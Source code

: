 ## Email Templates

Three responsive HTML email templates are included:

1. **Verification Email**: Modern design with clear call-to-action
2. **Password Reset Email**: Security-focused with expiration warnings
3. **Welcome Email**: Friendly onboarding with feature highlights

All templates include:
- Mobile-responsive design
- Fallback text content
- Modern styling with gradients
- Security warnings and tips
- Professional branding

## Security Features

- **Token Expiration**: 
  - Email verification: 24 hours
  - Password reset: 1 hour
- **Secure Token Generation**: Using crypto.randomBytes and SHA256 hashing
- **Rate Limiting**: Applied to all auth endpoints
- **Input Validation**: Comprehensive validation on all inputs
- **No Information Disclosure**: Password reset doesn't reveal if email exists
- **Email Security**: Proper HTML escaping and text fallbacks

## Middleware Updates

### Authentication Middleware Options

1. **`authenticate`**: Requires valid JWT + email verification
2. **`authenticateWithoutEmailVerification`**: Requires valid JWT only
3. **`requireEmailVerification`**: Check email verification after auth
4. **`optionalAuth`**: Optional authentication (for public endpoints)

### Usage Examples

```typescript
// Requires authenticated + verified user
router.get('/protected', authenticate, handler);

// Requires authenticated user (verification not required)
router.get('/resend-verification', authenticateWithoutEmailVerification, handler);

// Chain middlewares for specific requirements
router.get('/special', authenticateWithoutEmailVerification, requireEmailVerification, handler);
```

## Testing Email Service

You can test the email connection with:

....

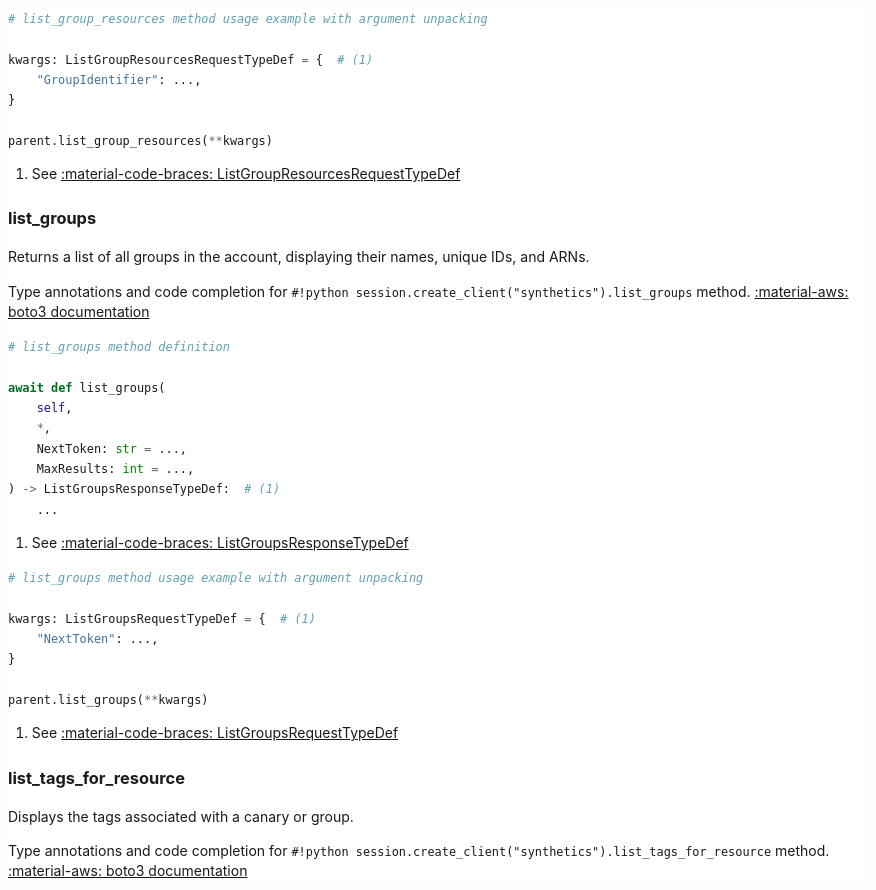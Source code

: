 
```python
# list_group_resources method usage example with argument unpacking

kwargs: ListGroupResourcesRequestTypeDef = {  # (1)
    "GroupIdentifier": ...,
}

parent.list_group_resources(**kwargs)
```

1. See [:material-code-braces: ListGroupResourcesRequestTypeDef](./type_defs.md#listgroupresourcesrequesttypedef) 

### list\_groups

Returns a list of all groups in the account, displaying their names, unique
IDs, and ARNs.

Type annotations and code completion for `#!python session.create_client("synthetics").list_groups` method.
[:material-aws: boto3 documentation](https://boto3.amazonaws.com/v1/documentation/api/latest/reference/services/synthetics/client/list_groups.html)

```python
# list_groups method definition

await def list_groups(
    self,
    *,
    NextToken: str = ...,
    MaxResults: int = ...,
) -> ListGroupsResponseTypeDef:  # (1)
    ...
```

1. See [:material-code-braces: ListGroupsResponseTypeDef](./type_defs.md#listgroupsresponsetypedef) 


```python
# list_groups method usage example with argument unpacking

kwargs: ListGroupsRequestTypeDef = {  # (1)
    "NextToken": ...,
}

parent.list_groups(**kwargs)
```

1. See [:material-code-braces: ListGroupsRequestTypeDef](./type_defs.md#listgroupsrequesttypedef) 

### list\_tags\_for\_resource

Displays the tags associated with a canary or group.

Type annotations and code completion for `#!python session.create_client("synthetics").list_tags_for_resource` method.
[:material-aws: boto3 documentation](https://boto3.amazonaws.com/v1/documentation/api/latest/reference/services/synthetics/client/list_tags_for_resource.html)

....

Above are the records. Copy the lines beginning at the one that has "- Mobile-responsive design" and ending with the one that has "## Middleware Updates", unchanged.

:: Response below ::
- Mobile-responsive design
- Fallback text content
- Modern styling with gradients
- Security warnings and tips
- Professional branding

## Security Features

- **Token Expiration**: 
  - Email verification: 24 hours
  - Password reset: 1 hour
- **Secure Token Generation**: Using crypto.randomBytes and SHA256 hashing
- **Rate Limiting**: Applied to all auth endpoints
- **Input Validation**: Comprehensive validation on all inputs
- **No Information Disclosure**: Password reset doesn't reveal if email exists
- **Email Security**: Proper HTML escaping and text fallbacks

## Middleware Updates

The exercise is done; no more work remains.